Problem statement
Write out, word for word, only the lines from the one containing "4. **fantom, awards, access**" through the final line of the data.

(Source data)
* * *
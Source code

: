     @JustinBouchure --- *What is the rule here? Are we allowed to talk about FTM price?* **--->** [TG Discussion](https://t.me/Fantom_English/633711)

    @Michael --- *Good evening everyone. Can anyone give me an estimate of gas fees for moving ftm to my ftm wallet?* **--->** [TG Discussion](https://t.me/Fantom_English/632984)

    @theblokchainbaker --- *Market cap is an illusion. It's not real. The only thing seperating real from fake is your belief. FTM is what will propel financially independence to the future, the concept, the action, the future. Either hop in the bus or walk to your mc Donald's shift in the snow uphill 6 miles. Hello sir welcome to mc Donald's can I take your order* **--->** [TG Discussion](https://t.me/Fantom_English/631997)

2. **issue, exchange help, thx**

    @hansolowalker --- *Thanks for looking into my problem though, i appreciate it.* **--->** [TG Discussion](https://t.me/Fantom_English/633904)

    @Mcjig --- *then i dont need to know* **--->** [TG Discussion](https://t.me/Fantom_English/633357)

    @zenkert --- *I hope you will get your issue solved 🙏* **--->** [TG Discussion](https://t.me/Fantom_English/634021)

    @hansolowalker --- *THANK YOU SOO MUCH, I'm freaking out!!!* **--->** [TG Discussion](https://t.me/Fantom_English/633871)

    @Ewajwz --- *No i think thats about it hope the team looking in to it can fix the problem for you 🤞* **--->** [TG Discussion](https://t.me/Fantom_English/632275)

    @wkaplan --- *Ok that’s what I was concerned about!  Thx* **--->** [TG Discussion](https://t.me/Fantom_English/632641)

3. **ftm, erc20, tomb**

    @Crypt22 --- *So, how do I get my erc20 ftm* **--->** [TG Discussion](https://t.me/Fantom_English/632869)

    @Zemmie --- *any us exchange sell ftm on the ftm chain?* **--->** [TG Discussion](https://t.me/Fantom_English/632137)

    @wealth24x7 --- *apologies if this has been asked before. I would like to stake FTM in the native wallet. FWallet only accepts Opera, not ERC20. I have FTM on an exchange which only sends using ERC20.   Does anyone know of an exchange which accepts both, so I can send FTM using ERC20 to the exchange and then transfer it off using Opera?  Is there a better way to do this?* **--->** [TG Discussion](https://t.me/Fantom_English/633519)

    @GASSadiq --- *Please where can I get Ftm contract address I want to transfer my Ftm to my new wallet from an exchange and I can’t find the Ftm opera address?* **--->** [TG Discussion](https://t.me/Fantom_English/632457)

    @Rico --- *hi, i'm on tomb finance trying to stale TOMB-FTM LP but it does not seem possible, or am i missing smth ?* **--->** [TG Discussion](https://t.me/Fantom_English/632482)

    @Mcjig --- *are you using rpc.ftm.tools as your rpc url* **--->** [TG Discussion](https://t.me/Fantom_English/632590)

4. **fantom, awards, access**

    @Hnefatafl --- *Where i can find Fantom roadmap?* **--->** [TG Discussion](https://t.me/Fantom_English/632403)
* * *
Answer
4. **fantom, awards, access**

    @Hnefatafl --- *Where i can find Fantom roadmap?* **--->** [TG Discussion](https://t.me/Fantom_English/632403)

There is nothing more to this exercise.